A Justiça de Mato Grosso do Sul decidiu que um plano de saúde deve custear um novo tratamento contra o Alzheimer para um paciente de 60 anos. O medicamento Leqembi, que é o nome comercial do lecanemabe, deverá ser adquirido e aplicado por infusão intravenosa a cada 14 dias. A determinação, proferida pela 3ª Câmara Cível do TJMS (Tribunal de Justiça de Mato Grosso do Sul) na última segunda-feira (14), rejeitou por unanimidade o recurso apresentado pela Unimed.
O tratamento foi inicialmente determinado em caráter de urgência pela 2ª Vara Cível de Maracaju, onde a ação principal está sendo analisada. O paciente foi diagnosticado com Alzheimer em sua fase inicial, apresentando comprometimento cognitivo leve. Laudos médicos que foram anexados ao processo indicaram a presença de alterações relacionadas ao acúmulo da proteína beta-amiloide no cérebro, o que justifica a necessidade do tratamento prescrito pelo neurocirurgião Marcel Rozin Pierobon, visando retardar a progressão da doença.

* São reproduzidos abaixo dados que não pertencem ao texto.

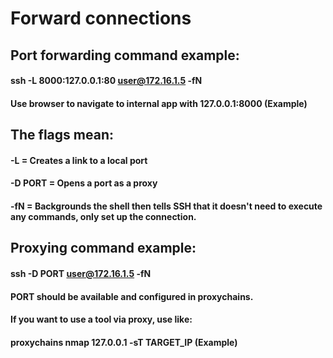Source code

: # Forward connections

## Port forwarding command example:

#### ssh -L 8000:127.0.0.1:80 user@172.16.1.5 -fN

#### Use browser to navigate to internal app with 127.0.0.1:8000 (Example)

## The flags mean:

#### -L = Creates a link to a local port

#### -D PORT = Opens a port as a proxy

#### -fN = Backgrounds the shell then tells SSH that it doesn't need to execute any commands, only set up the connection.

## Proxying command example:

#### ssh -D PORT user@172.16.1.5 -fN

#### PORT should be available and configured in proxychains.

#### If you want to use a tool via proxy, use like:

#### proxychains nmap 127.0.0.1 -sT TARGET_IP (Example)
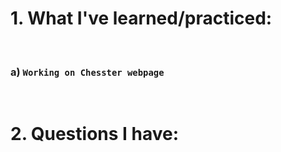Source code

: # 1. What I've learned/practiced:

<br/>

### a) `Working on Chesster webpage`


<br/>



# 2. Questions I have:

<br/>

A ordem judicial não se limita apenas à compra do medicamento, mas também abrange todos os custos necessários para a realização do tratamento, incluindo eventuais aquisições, impostos, fretes, materiais, equipe técnica, estrutura hospitalar ou ambulatorial, além de consultas e exames de monitoramento. A continuidade do custeio, no entanto, não será automática; o paciente deverá apresentar laudos médicos atualizados que serão novamente avaliados pela Justiça.
A Unimed havia negado a cobertura do tratamento em 28 de abril de 2026, alegando que o lecanemabe se enquadraria como um “medicamento ambulatorial”. Durante o julgamento, a operadora argumentou que o medicamento não faz parte do rol obrigatório da ANS (Agência Nacional de Saúde Suplementar) e que sua cobertura poderia ser excluída dos contratos. Contudo, o TJMS rejeitou essa justificativa, considerando incoerente classificar como domiciliar um medicamento que requer aplicação intravenosa em uma unidade de saúde, além de acompanhamento profissional e monitoramento por meio de exames periódicos.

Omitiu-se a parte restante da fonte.